Dirjen Badilag merinci empat dimensi urgensi pelaksanaan kegiatan FGD ini:
- Filosofis-Hukum Islam: Hukum kepailitan syariah harus berfilosofi pada “penyembuhan” (rehabilitasi) dan “penyelamatan”, bukan sekadar pemberesan (liquidasi). Prinsip seperti menghindari mudarat, mendahulukan ishlah (perdamaian), dan mekanisme dayn (utang) perlu dikembangkan dalam hukum acara modern.
- Kepastian dan Kedaulatan Hukum: Pelaku ekonomi syariah berhak diadili oleh institusi yang memahami sepenuhnya ‘jiwa’ transaksi syariah mereka.
- Daya Saing Global: Cita-cita Indonesia sebagai pusat halal dunia memerlukan safety net hukum yang kredibel, dimana Pengadilan menjadi penjamin terakhir bagi investor.
- Pengembangan Kapasitas: Ini menjadi peluang mencetak hakim spesialis (fuqaha) yang paham pasar sekaligus mendorong perkembangan ilmu hukum ekonomi syariah.

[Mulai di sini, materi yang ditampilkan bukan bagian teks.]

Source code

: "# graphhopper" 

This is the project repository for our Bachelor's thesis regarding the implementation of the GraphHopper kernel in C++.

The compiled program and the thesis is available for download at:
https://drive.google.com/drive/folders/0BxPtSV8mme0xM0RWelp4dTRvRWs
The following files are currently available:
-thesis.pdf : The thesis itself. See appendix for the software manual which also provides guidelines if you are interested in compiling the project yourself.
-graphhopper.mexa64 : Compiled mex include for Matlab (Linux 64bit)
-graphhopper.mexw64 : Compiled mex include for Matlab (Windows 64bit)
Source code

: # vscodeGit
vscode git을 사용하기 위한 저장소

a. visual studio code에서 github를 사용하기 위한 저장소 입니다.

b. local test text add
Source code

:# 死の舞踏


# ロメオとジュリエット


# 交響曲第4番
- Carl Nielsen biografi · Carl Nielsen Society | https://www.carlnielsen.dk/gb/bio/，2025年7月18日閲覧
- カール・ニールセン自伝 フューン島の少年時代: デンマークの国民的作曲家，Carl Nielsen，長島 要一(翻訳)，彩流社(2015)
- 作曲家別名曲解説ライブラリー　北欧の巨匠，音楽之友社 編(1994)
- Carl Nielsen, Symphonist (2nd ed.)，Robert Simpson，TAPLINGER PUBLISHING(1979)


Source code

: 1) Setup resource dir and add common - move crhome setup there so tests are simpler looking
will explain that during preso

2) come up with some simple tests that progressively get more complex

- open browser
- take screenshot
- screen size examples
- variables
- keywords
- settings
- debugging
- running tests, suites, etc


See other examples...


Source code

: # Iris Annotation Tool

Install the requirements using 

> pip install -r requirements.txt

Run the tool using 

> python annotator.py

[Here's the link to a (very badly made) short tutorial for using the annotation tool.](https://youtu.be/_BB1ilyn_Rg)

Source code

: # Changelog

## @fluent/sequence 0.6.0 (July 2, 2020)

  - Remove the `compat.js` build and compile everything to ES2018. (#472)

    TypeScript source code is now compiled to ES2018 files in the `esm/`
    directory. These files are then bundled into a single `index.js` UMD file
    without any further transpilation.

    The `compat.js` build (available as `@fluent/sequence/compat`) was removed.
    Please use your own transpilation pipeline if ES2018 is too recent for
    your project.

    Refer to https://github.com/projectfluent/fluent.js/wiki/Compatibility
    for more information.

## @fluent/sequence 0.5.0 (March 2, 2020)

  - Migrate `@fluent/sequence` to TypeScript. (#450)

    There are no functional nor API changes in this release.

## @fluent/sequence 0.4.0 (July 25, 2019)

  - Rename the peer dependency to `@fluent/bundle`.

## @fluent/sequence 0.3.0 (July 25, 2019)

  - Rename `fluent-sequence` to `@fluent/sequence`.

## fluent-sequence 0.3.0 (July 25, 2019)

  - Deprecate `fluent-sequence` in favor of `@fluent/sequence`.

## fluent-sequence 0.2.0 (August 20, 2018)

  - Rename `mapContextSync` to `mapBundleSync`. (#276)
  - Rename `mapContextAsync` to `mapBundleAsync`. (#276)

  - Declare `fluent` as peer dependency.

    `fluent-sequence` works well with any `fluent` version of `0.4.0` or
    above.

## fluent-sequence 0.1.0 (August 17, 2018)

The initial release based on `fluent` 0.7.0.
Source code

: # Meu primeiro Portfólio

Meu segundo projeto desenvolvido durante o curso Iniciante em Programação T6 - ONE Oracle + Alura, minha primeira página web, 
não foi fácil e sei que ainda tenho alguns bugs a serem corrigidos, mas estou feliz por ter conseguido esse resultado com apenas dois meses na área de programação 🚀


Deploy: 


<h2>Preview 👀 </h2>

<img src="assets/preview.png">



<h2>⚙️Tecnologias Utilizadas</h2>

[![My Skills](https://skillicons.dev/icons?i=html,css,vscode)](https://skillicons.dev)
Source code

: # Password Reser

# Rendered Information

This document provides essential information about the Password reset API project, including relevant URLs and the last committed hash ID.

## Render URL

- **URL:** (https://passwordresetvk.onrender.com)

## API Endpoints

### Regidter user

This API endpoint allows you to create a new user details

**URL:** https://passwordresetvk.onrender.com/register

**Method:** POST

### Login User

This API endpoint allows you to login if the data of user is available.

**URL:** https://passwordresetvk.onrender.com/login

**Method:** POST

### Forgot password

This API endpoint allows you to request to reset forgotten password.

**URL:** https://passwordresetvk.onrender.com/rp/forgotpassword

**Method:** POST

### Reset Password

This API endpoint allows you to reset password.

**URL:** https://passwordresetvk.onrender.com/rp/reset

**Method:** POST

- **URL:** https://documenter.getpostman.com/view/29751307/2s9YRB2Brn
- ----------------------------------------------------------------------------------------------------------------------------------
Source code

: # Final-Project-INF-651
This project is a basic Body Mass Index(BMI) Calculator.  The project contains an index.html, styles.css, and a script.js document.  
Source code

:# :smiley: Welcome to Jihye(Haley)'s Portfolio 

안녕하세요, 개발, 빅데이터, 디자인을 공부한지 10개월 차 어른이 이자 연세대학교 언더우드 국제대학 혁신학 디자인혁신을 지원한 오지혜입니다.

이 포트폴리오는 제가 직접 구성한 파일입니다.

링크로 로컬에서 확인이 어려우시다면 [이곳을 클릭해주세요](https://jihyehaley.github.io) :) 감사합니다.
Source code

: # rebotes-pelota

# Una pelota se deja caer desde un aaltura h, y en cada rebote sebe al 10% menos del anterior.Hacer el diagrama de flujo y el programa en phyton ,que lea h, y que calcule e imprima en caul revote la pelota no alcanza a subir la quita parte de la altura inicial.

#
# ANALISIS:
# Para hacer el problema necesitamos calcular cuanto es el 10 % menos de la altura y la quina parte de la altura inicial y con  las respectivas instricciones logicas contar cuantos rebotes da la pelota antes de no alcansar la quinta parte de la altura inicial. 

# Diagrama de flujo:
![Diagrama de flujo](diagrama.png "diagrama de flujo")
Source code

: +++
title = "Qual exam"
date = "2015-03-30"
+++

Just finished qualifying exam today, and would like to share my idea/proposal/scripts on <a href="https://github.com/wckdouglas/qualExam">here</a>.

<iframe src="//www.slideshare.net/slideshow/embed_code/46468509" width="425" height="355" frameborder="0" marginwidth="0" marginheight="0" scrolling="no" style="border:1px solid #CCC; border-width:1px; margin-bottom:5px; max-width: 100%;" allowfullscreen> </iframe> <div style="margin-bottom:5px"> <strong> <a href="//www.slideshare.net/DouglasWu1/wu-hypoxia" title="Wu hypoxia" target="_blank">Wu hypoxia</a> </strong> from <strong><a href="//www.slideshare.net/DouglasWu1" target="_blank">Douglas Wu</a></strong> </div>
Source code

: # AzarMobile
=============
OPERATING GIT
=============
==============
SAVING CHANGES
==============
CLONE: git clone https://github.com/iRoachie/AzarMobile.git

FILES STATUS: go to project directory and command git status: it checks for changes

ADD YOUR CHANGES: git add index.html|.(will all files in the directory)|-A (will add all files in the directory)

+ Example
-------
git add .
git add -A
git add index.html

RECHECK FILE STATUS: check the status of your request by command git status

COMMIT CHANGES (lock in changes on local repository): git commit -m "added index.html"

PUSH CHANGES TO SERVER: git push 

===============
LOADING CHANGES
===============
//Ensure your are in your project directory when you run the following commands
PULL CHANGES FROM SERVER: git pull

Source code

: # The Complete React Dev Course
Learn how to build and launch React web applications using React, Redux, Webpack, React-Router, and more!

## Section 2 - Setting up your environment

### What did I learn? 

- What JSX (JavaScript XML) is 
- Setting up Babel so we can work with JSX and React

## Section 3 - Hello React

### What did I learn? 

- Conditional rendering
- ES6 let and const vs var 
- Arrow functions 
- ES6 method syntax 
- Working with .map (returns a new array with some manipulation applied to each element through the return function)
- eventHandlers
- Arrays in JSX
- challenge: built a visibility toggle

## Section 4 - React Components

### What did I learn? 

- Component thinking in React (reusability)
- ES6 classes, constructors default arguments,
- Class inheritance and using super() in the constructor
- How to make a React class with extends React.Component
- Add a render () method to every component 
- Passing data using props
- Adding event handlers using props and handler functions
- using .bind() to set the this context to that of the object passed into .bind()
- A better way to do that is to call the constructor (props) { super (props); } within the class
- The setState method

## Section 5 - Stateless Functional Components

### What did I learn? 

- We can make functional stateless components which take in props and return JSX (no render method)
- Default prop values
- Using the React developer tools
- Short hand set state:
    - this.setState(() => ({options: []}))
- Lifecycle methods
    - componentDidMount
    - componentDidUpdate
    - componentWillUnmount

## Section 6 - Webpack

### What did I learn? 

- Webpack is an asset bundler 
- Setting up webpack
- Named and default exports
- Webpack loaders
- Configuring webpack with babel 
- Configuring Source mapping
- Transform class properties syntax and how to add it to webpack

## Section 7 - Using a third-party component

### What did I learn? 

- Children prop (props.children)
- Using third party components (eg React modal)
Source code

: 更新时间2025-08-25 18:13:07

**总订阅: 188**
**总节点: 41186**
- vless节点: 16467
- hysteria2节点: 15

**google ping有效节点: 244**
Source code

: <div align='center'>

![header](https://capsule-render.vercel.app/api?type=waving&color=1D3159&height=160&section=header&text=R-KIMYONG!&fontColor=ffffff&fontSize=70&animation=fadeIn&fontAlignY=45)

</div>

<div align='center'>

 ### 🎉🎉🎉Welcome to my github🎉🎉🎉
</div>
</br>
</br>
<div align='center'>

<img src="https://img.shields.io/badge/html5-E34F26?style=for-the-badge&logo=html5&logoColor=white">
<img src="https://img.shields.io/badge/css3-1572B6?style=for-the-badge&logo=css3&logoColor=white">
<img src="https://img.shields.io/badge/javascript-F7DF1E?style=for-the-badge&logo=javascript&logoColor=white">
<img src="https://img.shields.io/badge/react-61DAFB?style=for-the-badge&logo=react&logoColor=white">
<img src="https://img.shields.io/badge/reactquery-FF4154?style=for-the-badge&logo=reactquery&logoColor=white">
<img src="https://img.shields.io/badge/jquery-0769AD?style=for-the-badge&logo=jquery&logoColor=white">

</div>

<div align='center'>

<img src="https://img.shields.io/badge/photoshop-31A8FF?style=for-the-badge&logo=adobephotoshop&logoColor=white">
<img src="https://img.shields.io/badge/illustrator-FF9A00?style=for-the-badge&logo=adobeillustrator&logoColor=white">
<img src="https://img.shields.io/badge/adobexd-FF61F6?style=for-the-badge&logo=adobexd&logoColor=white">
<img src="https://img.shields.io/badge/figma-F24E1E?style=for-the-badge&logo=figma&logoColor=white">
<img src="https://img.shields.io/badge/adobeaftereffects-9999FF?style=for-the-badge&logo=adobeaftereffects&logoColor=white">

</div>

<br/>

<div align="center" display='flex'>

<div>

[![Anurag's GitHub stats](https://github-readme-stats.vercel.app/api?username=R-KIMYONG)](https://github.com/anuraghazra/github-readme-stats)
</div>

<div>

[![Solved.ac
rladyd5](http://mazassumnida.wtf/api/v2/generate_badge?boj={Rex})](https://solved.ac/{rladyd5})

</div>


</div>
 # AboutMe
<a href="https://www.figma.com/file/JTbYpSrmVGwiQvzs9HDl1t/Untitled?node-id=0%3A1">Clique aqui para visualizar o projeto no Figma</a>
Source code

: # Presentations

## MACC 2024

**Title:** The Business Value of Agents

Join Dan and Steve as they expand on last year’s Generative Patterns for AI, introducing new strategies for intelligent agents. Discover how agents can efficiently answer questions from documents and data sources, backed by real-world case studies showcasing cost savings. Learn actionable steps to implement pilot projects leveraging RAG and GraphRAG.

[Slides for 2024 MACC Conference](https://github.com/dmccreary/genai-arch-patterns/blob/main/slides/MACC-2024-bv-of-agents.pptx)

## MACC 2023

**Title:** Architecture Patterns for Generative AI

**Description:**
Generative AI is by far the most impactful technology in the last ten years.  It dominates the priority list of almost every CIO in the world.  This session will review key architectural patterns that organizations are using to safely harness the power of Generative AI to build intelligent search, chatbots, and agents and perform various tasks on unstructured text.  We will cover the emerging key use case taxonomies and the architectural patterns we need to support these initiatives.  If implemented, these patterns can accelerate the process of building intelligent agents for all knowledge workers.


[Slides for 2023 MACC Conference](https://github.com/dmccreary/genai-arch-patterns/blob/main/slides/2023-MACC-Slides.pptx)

Dirjen Badilag mendorong FGD ini menghasilkan rekomendasi teknis dan operasional yang solid untuk disampaikan kepada pimpinan Mahkamah Agung. Beliau menutup sambutan dengan mengutip pesan “Al-‘Adlu asasu al-mulk” (Keadilan adalah fondasi kekuasaan) dan menyatakan FGD dibuka secara resmi.

Usai pembukaan, acara dilanjutkan dengan pidato kunci (keynote speech) dari Ketua Muda Agama Mahkamah Agung RI. Pidato ini diharapkan memberikan arahan strategis dan pondasi kebijakan bagi seluruh pembahasan dalam FGD, yang akan membahas dinamika, tantangan, dan solusi ideal penanganan perkara niaga syariah di lingkungan Peradilan Agama ke depannya.
FGD ini diharapkan menjadi titik tolak percepatan penguatan ekosistem hukum yang berkeadilan substantif bagi perkembangan ekonomi dan keuangan syariah Indonesia.